Collection entries
________________

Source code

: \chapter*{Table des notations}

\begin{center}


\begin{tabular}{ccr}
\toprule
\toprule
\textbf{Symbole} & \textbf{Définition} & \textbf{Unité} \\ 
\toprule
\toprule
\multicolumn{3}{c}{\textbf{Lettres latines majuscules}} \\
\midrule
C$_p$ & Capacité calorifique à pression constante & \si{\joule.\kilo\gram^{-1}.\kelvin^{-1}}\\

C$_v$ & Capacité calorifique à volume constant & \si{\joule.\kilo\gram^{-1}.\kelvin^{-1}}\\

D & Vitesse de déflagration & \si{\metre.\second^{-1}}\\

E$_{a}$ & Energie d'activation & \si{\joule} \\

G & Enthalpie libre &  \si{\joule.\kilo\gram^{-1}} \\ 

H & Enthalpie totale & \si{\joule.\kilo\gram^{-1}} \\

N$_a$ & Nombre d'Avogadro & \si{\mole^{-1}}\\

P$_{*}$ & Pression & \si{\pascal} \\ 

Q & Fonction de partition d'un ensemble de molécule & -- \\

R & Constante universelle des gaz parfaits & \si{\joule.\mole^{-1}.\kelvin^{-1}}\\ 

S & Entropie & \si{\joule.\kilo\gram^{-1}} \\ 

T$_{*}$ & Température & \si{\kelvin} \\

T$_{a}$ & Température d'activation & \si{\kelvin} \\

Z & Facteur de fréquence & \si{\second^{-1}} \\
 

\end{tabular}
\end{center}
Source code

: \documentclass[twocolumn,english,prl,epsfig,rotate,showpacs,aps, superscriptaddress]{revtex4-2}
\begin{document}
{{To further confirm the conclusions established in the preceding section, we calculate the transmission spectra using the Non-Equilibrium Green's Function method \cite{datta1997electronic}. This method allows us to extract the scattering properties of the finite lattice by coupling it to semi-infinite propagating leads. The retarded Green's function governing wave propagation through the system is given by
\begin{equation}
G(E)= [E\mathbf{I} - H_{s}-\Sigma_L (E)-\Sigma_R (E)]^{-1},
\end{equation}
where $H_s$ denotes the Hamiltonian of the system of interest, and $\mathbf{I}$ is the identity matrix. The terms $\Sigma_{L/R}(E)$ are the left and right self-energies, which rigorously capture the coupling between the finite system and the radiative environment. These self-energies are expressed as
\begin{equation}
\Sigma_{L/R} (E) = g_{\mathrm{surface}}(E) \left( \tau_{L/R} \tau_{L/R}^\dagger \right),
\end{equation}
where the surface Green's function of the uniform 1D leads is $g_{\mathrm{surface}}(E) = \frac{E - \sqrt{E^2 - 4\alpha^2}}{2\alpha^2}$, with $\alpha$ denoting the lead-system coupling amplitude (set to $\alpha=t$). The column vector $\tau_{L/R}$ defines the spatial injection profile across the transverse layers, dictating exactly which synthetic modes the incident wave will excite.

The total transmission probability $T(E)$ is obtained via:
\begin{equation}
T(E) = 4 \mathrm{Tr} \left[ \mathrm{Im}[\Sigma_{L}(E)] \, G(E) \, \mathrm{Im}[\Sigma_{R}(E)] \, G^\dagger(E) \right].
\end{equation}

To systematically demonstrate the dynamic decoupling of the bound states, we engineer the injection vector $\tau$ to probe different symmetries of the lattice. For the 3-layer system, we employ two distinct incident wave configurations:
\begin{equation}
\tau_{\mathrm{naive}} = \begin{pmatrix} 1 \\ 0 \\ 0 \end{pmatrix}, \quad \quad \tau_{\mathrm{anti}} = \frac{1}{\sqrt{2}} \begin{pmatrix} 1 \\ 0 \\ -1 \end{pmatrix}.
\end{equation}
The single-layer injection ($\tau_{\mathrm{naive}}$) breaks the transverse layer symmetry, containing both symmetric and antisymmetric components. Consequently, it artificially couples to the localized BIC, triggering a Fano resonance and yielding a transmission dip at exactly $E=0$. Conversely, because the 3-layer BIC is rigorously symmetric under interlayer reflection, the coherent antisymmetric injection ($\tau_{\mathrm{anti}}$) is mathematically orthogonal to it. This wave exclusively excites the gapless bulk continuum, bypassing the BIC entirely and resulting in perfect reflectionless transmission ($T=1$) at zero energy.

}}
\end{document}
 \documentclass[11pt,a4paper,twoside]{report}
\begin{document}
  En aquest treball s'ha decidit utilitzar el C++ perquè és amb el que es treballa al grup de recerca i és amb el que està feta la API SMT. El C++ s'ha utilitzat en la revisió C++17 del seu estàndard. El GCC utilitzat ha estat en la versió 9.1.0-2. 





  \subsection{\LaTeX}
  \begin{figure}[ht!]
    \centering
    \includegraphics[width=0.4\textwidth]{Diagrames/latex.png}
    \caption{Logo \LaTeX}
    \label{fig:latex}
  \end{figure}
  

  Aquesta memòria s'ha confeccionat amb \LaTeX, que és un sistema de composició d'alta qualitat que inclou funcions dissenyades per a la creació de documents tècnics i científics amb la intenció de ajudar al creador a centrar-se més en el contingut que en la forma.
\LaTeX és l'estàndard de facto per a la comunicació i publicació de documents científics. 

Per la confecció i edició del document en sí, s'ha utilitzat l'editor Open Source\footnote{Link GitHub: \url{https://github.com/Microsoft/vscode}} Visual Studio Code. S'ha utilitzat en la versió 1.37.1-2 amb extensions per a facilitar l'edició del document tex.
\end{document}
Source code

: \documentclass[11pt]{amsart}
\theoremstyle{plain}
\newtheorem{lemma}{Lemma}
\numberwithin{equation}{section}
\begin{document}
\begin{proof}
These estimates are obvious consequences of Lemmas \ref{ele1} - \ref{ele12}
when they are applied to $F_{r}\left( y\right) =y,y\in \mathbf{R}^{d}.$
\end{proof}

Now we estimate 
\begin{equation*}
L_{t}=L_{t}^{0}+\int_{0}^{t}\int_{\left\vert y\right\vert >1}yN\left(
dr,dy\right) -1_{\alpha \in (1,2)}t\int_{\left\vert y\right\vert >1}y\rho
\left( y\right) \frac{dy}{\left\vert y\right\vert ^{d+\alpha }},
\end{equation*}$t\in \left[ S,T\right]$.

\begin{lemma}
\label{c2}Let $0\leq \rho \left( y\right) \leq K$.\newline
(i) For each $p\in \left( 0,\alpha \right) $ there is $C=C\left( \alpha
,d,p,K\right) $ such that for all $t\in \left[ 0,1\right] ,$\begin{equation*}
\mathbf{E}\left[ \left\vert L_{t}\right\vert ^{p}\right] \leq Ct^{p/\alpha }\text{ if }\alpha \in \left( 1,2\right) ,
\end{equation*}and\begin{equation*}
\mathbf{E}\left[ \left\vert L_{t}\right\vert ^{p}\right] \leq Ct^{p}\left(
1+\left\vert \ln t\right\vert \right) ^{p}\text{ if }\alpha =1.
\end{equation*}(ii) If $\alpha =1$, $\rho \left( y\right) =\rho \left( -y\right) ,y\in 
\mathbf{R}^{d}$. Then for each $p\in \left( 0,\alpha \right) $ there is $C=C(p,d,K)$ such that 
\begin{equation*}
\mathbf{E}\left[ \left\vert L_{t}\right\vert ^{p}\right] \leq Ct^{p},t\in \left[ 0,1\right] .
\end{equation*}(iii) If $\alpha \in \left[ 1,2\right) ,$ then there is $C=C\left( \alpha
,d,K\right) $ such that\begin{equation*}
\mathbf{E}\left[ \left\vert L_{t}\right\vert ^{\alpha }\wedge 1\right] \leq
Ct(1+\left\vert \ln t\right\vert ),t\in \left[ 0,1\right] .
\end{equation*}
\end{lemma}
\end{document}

________________

• _WORK TO BE COMPLETED_:
Your answer should consist of the lines from the line with "N$_a$ & Nombre" to the line with "S & Entropie" above, repeated exactly, both ends included.

• _YOUR RESPONSE_:
N$_a$ & Nombre d'Avogadro & \si{\mole^{-1}}\\

P$_{*}$ & Pression & \si{\pascal} \\ 

Q & Fonction de partition d'un ensemble de molécule & -- \\

R & Constante universelle des gaz parfaits & \si{\joule.\mole^{-1}.\kelvin^{-1}}\\ 

S & Entropie & \si{\joule.\kilo\gram^{-1}} \\ 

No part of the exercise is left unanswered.